With the opening of the Indigenous Community Basketball League on Sunday, the National Basketball Association (NBA) and Torres Strait Islander man and NBA champion Patty Mills announced their intent to back Indigenous Basketball Australia (IBA) in their inaugural year.
Through a collaboration between NBA and IBA, the global youth basketball program for boys and girls, Jr. NBA, will be integrated into IBA programs and competitions.
Forty-eight young people will get the opportunity to partake in a Jr. NBA two-day camp led by NBA International coaches at the National Indigenous Basketball Tournament (NIBT) on the Gold Coast in April.
From there, two girls and two boys will be able to take part in the Jr. NBA Global Championship Asia-Pacific athlete selection pathway camp which will be later in the year.

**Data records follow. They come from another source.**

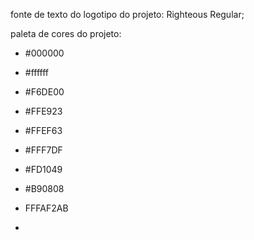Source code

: fonte de texto do logotipo do projeto: Righteous Regular;

paleta de cores do projeto:

* #000000
* #ffffff
* #F6DE00
* #FFE923
* #FFEF63
* #FFF7DF
* #FD1049
* #B90808

* FFFAF2AB
* 
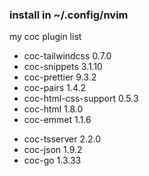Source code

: ### install in ~/.config/nvim

my coc plugin list
* coc-tailwindcss 0.7.0 
* coc-snippets 3.1.10 
* coc-prettier 9.3.2 
* coc-pairs 1.4.2 
* coc-html-css-support 0.5.3 
* coc-html 1.8.0 
* coc-emmet 1.1.6 
+ coc-tsserver 2.2.0 
+ coc-json 1.9.2 
+ coc-go 1.3.33 

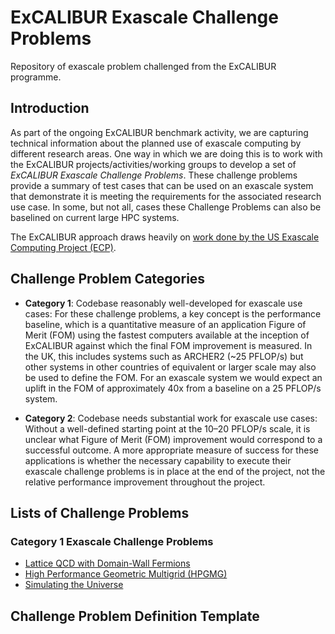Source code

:# ExCALIBUR Exascale Challenge Problems

Repository of exascale problem challenged from the ExCALIBUR programme.

## Introduction

As part of the ongoing ExCALIBUR benchmark activity, we are capturing technical information about the planned use of exascale computing by different research areas. One way in which we are doing this is to work with the ExCALIBUR projects/activities/working groups to develop a set of *ExCALIBUR Exascale Challenge Problems*. These challenge problems provide a summary of test cases that can be used on an exascale system that demonstrate it is meeting the requirements for the associated research use case. In some, but not all, cases these Challenge Problems can also be baselined on current large HPC systems.

The ExCALIBUR approach draws heavily on [work done by the US Exascale Computing Project (ECP)](https://www.exascaleproject.org/wp-content/uploads/2020/03/ECP_AD_Milestone-Early-Application-Results_v1.0_20200325_FINAL.pdf).

## Challenge Problem Categories

 - **Category 1**: Codebase reasonably well-developed for exascale use cases: For these challenge problems, a key concept is the performance baseline, which is a quantitative measure of an application Figure of Merit (FOM) using the fastest computers available at the inception of ExCALIBUR against which the final FOM improvement is measured. In the UK, this includes systems such as ARCHER2 (~25 PFLOP/s) but other systems in other countries of equivalent or larger scale may also be used to define the FOM. For an exascale system we would expect an uplift in the FOM of approximately 40x from a baseline on a 25 PFLOP/s system.

 - **Category 2**: Codebase needs substantial work for exascale use cases: Without a well-defined starting point at the 10–20 PFLOP/s scale, it is unclear what Figure of Merit (FOM) improvement would correspond to a successful outcome. A more appropriate measure of success for these applications is whether the necessary capability to execute their exascale challenge problems is in place at the end of the project, not the relative performance improvement throughout the project.

## Lists of Challenge Problems

### Category 1 Exascale Challenge Problems

 - [Lattice QCD with Domain-Wall Fermions](cat1_01-Lattice_QCD_DWF/)
 - [High Performance Geometric Multigrid (HPGMG)](cat1_02-HPGMG/)
 - [Simulating the Universe](cat1_03-SPH/)

## Challenge Problem Definition Template
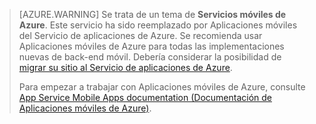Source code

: 
>[AZURE.WARNING] Se trata de un tema de **Servicios móviles de Azure**.  Este servicio ha sido reemplazado por Aplicaciones móviles del Servicio de aplicaciones de Azure.  Se recomienda usar Aplicaciones móviles de
> Azure para todas las implementaciones nuevas de back-end móvil. Debería considerar la posibilidad de [migrar su sitio al Servicio de aplicaciones de Azure](../articles/app-service-mobile/app-service-mobile-migrating-from-mobile-services.md).
>
> Para empezar a trabajar con Aplicaciones móviles de Azure, consulte [App Service Mobile Apps documentation (Documentación de Aplicaciones móviles de Azure)](/documentation/learning-paths/appservice-mobileapps/).

<!----HONumber=AcomDC_0309_2016-->
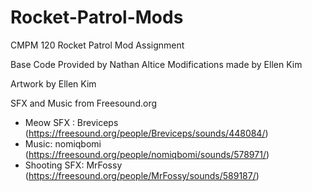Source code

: # Rocket-Patrol-Mods
CMPM 120 Rocket Patrol Mod Assignment

Base Code Provided by Nathan Altice
Modifications made by Ellen Kim

Artwork by Ellen Kim

SFX and Music from Freesound.org
- Meow SFX : Breviceps (https://freesound.org/people/Breviceps/sounds/448084/)
- Music: nomiqbomi (https://freesound.org/people/nomiqbomi/sounds/578971/)
- Shooting SFX: MrFossy (https://freesound.org/people/MrFossy/sounds/589187/)
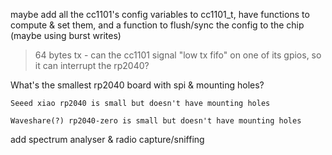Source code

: maybe add all the cc1101's config variables to cc1101_t, have functions
to compute & set them, and a function to flush/sync the config to the chip
(maybe using burst writes)


>64 bytes tx - can the cc1101 signal "low tx fifo" on one of its gpios,
so it can interrupt the rp2040?


What's the smallest rp2040 board with spi & mounting holes?

    Seeed xiao rp2040 is small but doesn't have mounting holes

    Waveshare(?) rp2040-zero is small but doesn't have mounting holes


add spectrum analyser & radio capture/sniffing
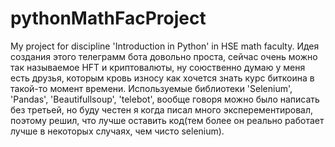# pythonMathFacProject
My project for discipline 'Introduction in Python' in HSE math faculty.
Идея создания этого телеграмм бота довольно проста, сейчас очень можно так называемое HFT и криптовалюты, ну союственно думаю у меня есть друзья, которым кровь износу как хочется знать курс биткоина в такой-то момент времени. Используемые библиотеки 'Selenium', 'Pandas', 'Beautifullsoup', 'telebot', вообще говоря можно было написать без третьей, но буду честен я когда писал много эксперементировал, поэтому решил, что лучше оставить код(тем более он реально работает лучше в некоторых случаях, чем чисто selenium).
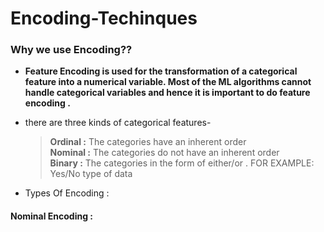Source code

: # Encoding-Techinques

### Why we use Encoding??<br>
* <b>Feature Encoding is used for the transformation of a categorical feature into a numerical variable. Most of the ML algorithms cannot handle categorical variables and hence it is important to do feature encoding .</b>


* there are three kinds of categorical features-

  ><b>Ordinal :</b> The categories have an inherent order <br>
  ><b>Nominal :</b> The categories do not have an inherent order <br>
  ><b>Binary :</b> The categories in the form of either/or . FOR EXAMPLE: Yes/No type of data


* Types Of Encoding :
#### Nominal Encoding : 
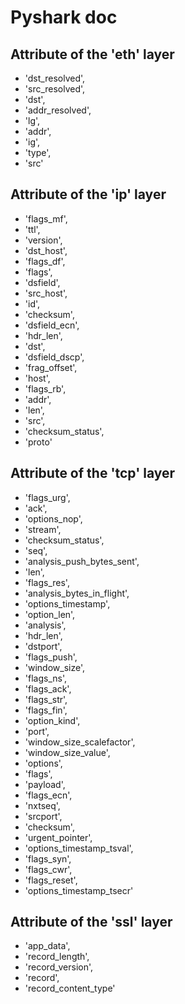 # Pyshark doc

## Attribute of the 'eth' layer

- 'dst_resolved',
- 'src_resolved',
- 'dst',
- 'addr_resolved',
- 'lg',
- 'addr',
- 'ig',
- 'type',
- 'src'

## Attribute of the 'ip' layer

- 'flags_mf',
- 'ttl',
- 'version',
- 'dst_host',
- 'flags_df',
- 'flags',
- 'dsfield',
- 'src_host',
- 'id',
- 'checksum',
- 'dsfield_ecn',
- 'hdr_len',
- 'dst',
- 'dsfield_dscp',
- 'frag_offset',
- 'host',
- 'flags_rb',
- 'addr',
- 'len',
- 'src',
- 'checksum_status',
- 'proto'

## Attribute of the 'tcp' layer

- 'flags_urg',
- 'ack',
- 'options_nop',
- 'stream',
- 'checksum_status',
- 'seq',
- 'analysis_push_bytes_sent',
- 'len',
- 'flags_res',
- 'analysis_bytes_in_flight',
- 'options_timestamp',
- 'option_len',
- 'analysis',
- 'hdr_len',
- 'dstport',
- 'flags_push',
- 'window_size',
- 'flags_ns',
- 'flags_ack',
- 'flags_str',
- 'flags_fin',
- 'option_kind',
- 'port',
- 'window_size_scalefactor',
- 'window_size_value',
- 'options',
- 'flags',
- 'payload',
- 'flags_ecn',
- 'nxtseq',
- 'srcport',
- 'checksum',
- 'urgent_pointer',
- 'options_timestamp_tsval',
- 'flags_syn',
- 'flags_cwr',
- 'flags_reset',
- 'options_timestamp_tsecr'

## Attribute of the 'ssl' layer

- 'app_data',
- 'record_length',
- 'record_version',
- 'record',
- 'record_content_type'
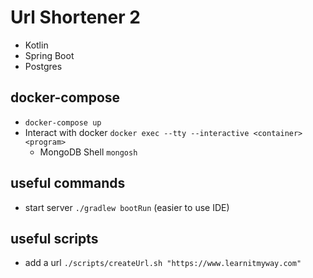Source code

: # Url Shortener 2

- Kotlin
- Spring Boot
- Postgres

## docker-compose

- `docker-compose up`
- Interact with docker `docker exec --tty --interactive <container> <program>`
    - MongoDB Shell `mongosh`

## useful commands

- start server `./gradlew bootRun` (easier to use IDE)

## useful scripts

- add a url `./scripts/createUrl.sh "https://www.learnitmyway.com"`
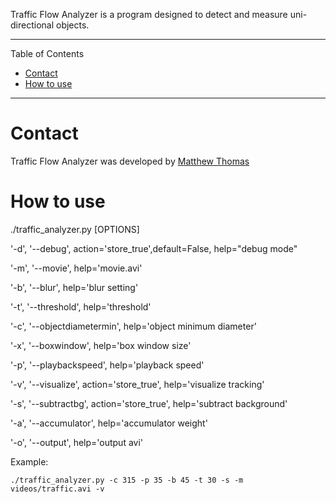 Traffic Flow Analyzer is a program designed to detect and measure uni-directional objects.  

---

Table of Contents

* <a href="#Contact">Contact</a>
* <a href="#How to use">How to use</a>

---

<a name="Contact"></a>

# Contact

Traffic Flow Analyzer was developed by [Matthew Thomas](https://github.com/telescope7/) 


<a name="How to use"></a>

# How to use

./traffic_analyzer.py [OPTIONS]

'-d', '--debug', action='store_true',default=False, help="debug mode"

'-m', '--movie', help='movie.avi'

'-b', '--blur', help='blur setting'

'-t', '--threshold', help='threshold'

'-c', '--objectdiametermin', help='object minimum diameter'

'-x', '--boxwindow', help='box window size'

'-p', '--playbackspeed', help='playback speed'

'-v', '--visualize', action='store_true',  help='visualize tracking'

'-s', '--subtractbg', action='store_true',  help='subtract background'

'-a', '--accumulator', help='accumulator weight'

'-o', '--output', help='output avi'

Example:

    ./traffic_analyzer.py -c 315 -p 35 -b 45 -t 30 -s -m videos/traffic.avi -v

“Basketball as a sport has brought me happiness, joy, education and a real sense of purpose and perspective. It has changed my world and shaped the person I am today,” said Mills.
“However, not everyone has had the same opportunities as I have, which is why I’m so dedicated to using my platform, my profile and my voice to develop innovative programs like IBA, which will allow my people to really own their story.”
NBA Asia Managing Director Scott Levy noted their pride in supporting the IBA.
“We are proud to stand alongside NBA champion Patty Mills, an Australian icon for his basketball achievements and for his tireless off-the-court efforts to positively affect change in his community,” said Levy.
“Youth empowerment is a shared goal of the NBA and IBA, and through the Jr. NBA program, we can support Patty’s mission of providing opportunities and pathways for Indigenous youth of Australia.”
IBA Head of Basketball Tyson Demos spoke of his excitement about the partnership.
“Having the biggest sporting brand in the world back an Indigenous organisation and program is unbelievable,” he said.
“Credit goes out to Patty, two of his biggest passions and things close to him is obviously basketball and his community. He is now in the position he can give back to both of those.”
Demos reflected on the purpose of the IBA after the opening ceremonies took place in seven locations across the nation.
“It was six months ago when we sat down, we were in the initial planning stages of the IBA and the ICBL … To get it to where we are now with the ICBL up and running, is incredible,” he said.
“There is an amazing amount of talent out there in those rural communities, it really surprises me how many kids are already playing basketball out there.”
“One of the special things about IBA and the program is that we are bringing these kids into an elite organised competition, with the opportunity for them to be selected to represent their state and their region at the National Indigenous Basketball Tournament.
“If we can get a kid from out west NSW to play, who’s not to say they could be the next Patty Mills?”